Weiss didn’t know how she’d found Cobra, but it probably wasn’t all that hard. She must’ve hung out around the bars and the bikers and the thugs until she settled on her perfect thief. Weiss could imagine how she’d climbed, adoring and obedient, onto the back of the outlaw’s bike, how
she’d sat nodding at his feet while he spewed out his dipstick philosophy, how she’d fawned over him in front of his gang—and how she drew him into a raid on the warehouse.
It almost worked. He almost brought home Santé’s millions to her. Weiss wondered if Cobra would’ve survived long after that or if he would’ve gone to bed with Honey one night and woken up the next morning dead. He’d never know. Before the outlaw could pull off the job, his time ran out. Bishop showed up. He had tracked her down and was sure to bring the police in his wake—and if he didn’t, the next detective would. She could see that Cobra was finished, and she had to improvise. As much as she must’ve hated to abandon all that money—the money she didn’t have, the money her father refused to give her, the money that meant freedom for her—she knew she needed to get out, to avoid the closing dragnet. So she gave herself to Bishop…
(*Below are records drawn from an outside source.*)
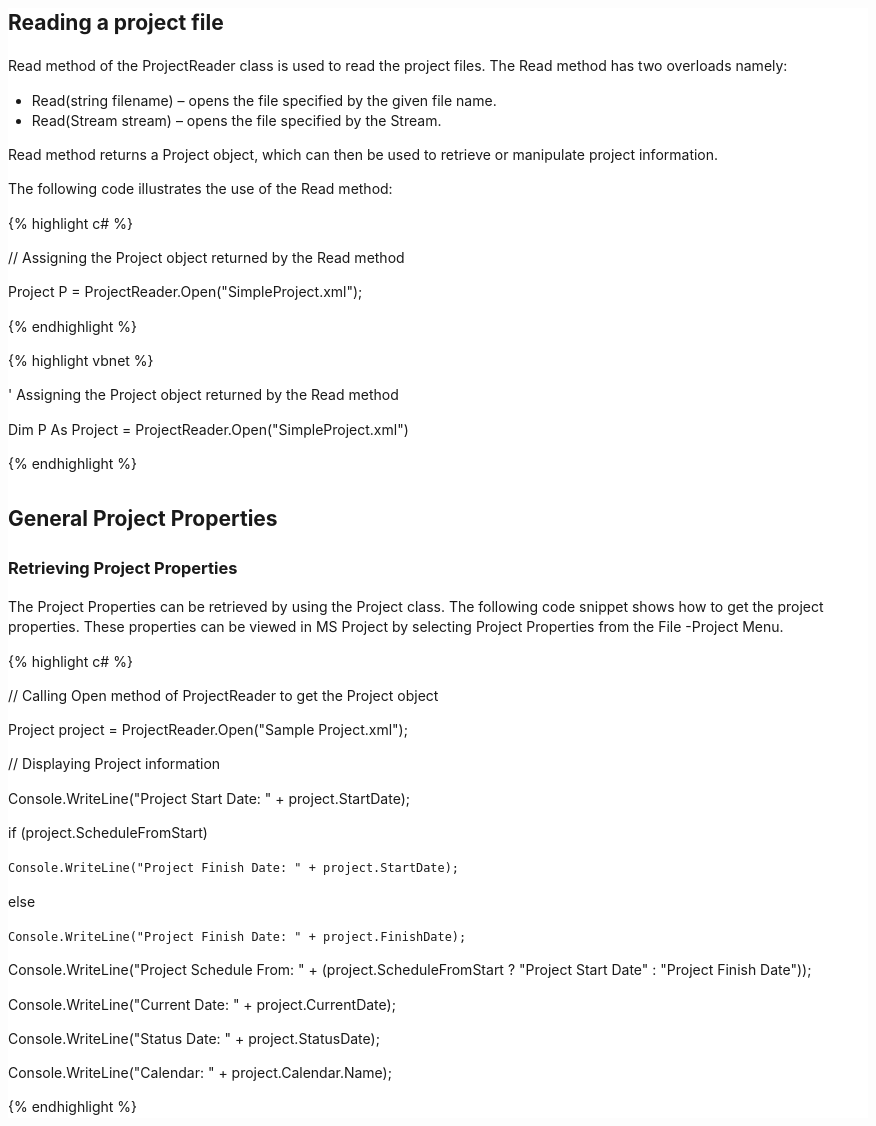 

## Reading a project file

Read method of the ProjectReader class is used to read the project files. The Read method has two overloads namely:

* Read(string filename) – opens the file specified by the given file name.
* Read(Stream stream) – opens the file specified by the Stream.

Read method returns a Project object, which can then be used to retrieve or manipulate project information.

The following code illustrates the use of the Read method:

{% highlight c# %}



// Assigning the Project object returned by the Read method

Project P = ProjectReader.Open("SimpleProject.xml");

{% endhighlight %}

{% highlight vbnet %}



' Assigning the Project object returned by the Read method

Dim P As Project = ProjectReader.Open("SimpleProject.xml")

{% endhighlight %}

## General Project Properties

### Retrieving Project Properties

The Project Properties can be retrieved by using the Project class. The following code snippet shows how to get the project properties. These properties can be viewed in MS Project by selecting Project Properties from the File -Project Menu.

{% highlight c# %}



// Calling Open method of ProjectReader to get the Project object

Project project = ProjectReader.Open("Sample Project.xml");



// Displaying Project information

Console.WriteLine("Project Start Date: " + project.StartDate);



if (project.ScheduleFromStart)

    Console.WriteLine("Project Finish Date: " + project.StartDate);

else

    Console.WriteLine("Project Finish Date: " + project.FinishDate);



Console.WriteLine("Project Schedule From: " + (project.ScheduleFromStart ? "Project Start Date" : "Project Finish Date"));



Console.WriteLine("Current Date: " + project.CurrentDate);

Console.WriteLine("Status Date: " + project.StatusDate);

Console.WriteLine("Calendar: " + project.Calendar.Name);

{% endhighlight %} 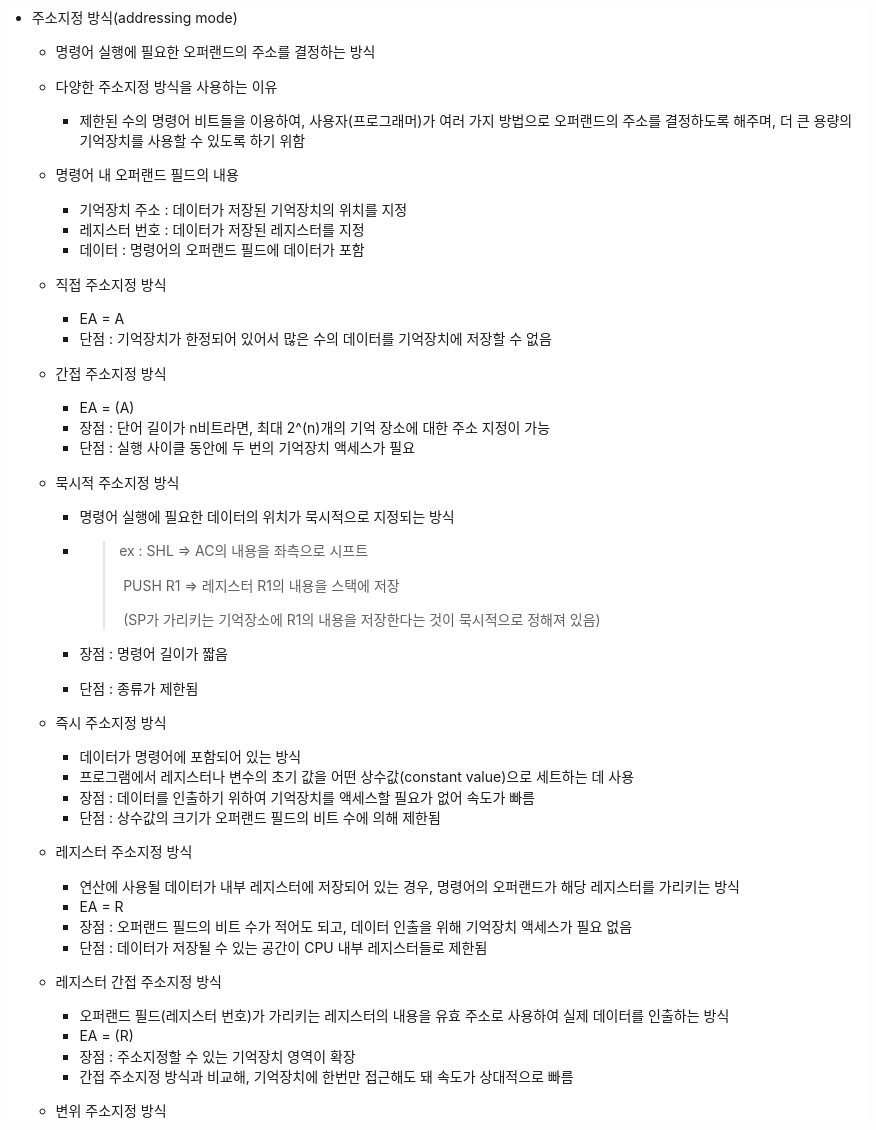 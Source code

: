 - 주소지정 방식(addressing mode)

  - 명령어 실행에 필요한 오퍼랜드의 주소를 결정하는 방식

  - 다양한 주소지정 방식을 사용하는 이유

    - 제한된 수의 명령어 비트들을 이용하여, 사용자(프로그래머)가 여러 가지 방법으로 오퍼랜드의 주소를 결정하도록 해주며, 더 큰 용량의 기억장치를 사용할 수 있도록 하기 위함

  - 명령어 내 오퍼랜드 필드의 내용

    - 기억장치 주소 : 데이터가 저장된 기억장치의 위치를 지정
    - 레지스터 번호 : 데이터가 저장된 레지스터를 지정
    - 데이터 : 명령어의 오퍼랜드 필드에 데이터가 포함

  - 직접 주소지정 방식

    - EA = A
    - 단점 : 기억장치가 한정되어 있어서 많은 수의 데이터를 기억장치에 저장할 수 없음

  - 간접 주소지정 방식

    - EA = (A)
    - 장점 : 단어 길이가 n비트라면, 최대 2^(n)개의 기억 장소에 대한 주소 지정이 가능
    - 단점 : 실행 사이클 동안에 두 번의 기억장치 액세스가 필요

  - 묵시적 주소지정 방식

    - 명령어 실행에 필요한 데이터의 위치가 묵시적으로 지정되는 방식

    - > ex : SHL => AC의 내용을 좌측으로 시프트
      >
      > ​       PUSH R1 => 레지스터 R1의 내용을 스택에 저장
      >
      > ​                             (SP가 가리키는 기억장소에 R1의 내용을 저장한다는 것이 묵시적으로 정해져 있음)

    - 장점 : 명령어 길이가 짧음

    - 단점 : 종류가 제한됨

  - 즉시 주소지정 방식

    - 데이터가 명령어에 포함되어 있는 방식
    - 프로그램에서 레지스터나 변수의 초기 값을 어떤 상수값(constant value)으로 세트하는 데 사용
    - 장점 : 데이터를 인출하기 위하여 기억장치를 액세스할 필요가 없어 속도가 빠름
    - 단점 : 상수값의 크기가 오퍼랜드 필드의 비트 수에 의해 제한됨

  - 레지스터 주소지정 방식

    - 연산에 사용될 데이터가 내부 레지스터에 저장되어 있는 경우, 명령어의 오퍼랜드가 해당 레지스터를 가리키는 방식
    - EA = R
    - 장점 : 오퍼랜드 필드의 비트 수가 적어도 되고, 데이터 인출을 위해 기억장치 액세스가 필요 없음
    - 단점 : 데이터가 저장될 수 있는 공간이 CPU 내부 레지스터들로 제한됨

  - 레지스터 간접 주소지정 방식

    - 오퍼랜드 필드(레지스터 번호)가 가리키는 레지스터의 내용을 유효 주소로 사용하여 실제 데이터를 인출하는 방식
    - EA = (R)
    - 장점 : 주소지정할 수 있는 기억장치 영역이 확장
    - 간접 주소지정 방식과 비교해, 기억장치에 한번만 접근해도 돼 속도가 상대적으로 빠름

  - 변위 주소지정 방식
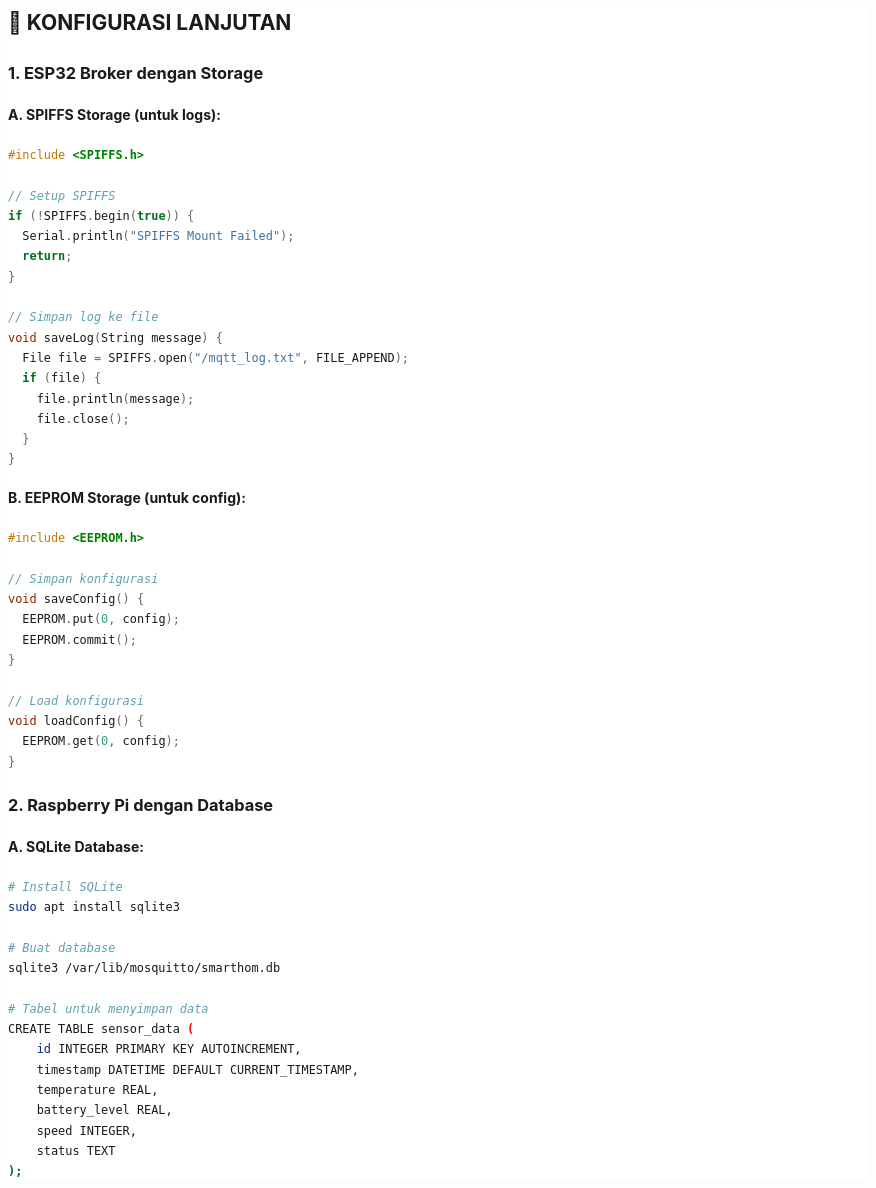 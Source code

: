 
## 🔧 **KONFIGURASI LANJUTAN**

### **1. ESP32 Broker dengan Storage**

#### **A. SPIFFS Storage (untuk logs):**
```cpp
#include <SPIFFS.h>

// Setup SPIFFS
if (!SPIFFS.begin(true)) {
  Serial.println("SPIFFS Mount Failed");
  return;
}

// Simpan log ke file
void saveLog(String message) {
  File file = SPIFFS.open("/mqtt_log.txt", FILE_APPEND);
  if (file) {
    file.println(message);
    file.close();
  }
}
```

#### **B. EEPROM Storage (untuk config):**
```cpp
#include <EEPROM.h>

// Simpan konfigurasi
void saveConfig() {
  EEPROM.put(0, config);
  EEPROM.commit();
}

// Load konfigurasi
void loadConfig() {
  EEPROM.get(0, config);
}
```

### **2. Raspberry Pi dengan Database**

#### **A. SQLite Database:**
```bash
# Install SQLite
sudo apt install sqlite3

# Buat database
sqlite3 /var/lib/mosquitto/smarthom.db

# Tabel untuk menyimpan data
CREATE TABLE sensor_data (
    id INTEGER PRIMARY KEY AUTOINCREMENT,
    timestamp DATETIME DEFAULT CURRENT_TIMESTAMP,
    temperature REAL,
    battery_level REAL,
    speed INTEGER,
    status TEXT
);
```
Weiss gazed through the rain on the windshield.
She gave herself to Bishop, he thought. He thought: Why? Why Bishop? Why not just go home to Daddy like she did before? What could Bishop do for her?
The answer came to him quickly. She needed Bishop to get rid of Cobra—Cobra, who would hunt her down as long as he was alive.
Weiss’s hand moved to his stomach. It was turning sour in there. He told himself Bishop could not have planned Cobra’s escape from the warehouse raid. He told himself again that Bishop would not have killed Cobra unless Cobra had fired first. Still, he could feel what it was like for Bishop, standing there with the gun, standing there with his rival on his hands and knees in the water…
Weiss sighed. What a mess. What a fucked-up case.
He fished his cell phone out of his pocket. Held down the number two. He heard the machine-gun rapid tones of the speed dialer. Then he heard a nasty, rasping, angry growl.
“This is Ketchum.”
“It’s Weiss.”
The cop snorted. “Shit, I was just gonna call you.” This happened to them a lot.